> [TASK DIRECTIONS]:
Could you copy every line from the material below in which "orthogonality" appears?

> [MATERIAL FOR THE TASK]:
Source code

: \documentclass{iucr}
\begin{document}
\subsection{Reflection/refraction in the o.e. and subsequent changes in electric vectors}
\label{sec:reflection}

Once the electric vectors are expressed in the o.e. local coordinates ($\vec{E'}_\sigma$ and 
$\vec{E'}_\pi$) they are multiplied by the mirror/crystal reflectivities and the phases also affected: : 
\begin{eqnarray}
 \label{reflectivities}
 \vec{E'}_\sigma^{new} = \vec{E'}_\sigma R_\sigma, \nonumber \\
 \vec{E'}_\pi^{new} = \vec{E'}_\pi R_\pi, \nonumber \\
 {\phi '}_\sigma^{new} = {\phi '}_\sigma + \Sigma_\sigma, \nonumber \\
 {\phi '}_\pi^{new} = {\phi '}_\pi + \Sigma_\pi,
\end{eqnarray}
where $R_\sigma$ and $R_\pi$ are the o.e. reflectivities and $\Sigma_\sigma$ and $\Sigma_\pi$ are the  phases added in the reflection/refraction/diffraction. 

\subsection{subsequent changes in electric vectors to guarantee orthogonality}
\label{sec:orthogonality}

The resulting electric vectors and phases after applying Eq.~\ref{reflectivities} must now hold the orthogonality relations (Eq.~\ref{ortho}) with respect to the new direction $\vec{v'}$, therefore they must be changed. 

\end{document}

> [TASK RESPONSE]:
\subsection{subsequent changes in electric vectors to guarantee orthogonality}
\label{sec:orthogonality}
The resulting electric vectors and phases after applying Eq.~\ref{reflectivities} must now hold the orthogonality relations (Eq.~\ref{ortho}) with respect to the new direction $\vec{v'}$, therefore they must be changed. 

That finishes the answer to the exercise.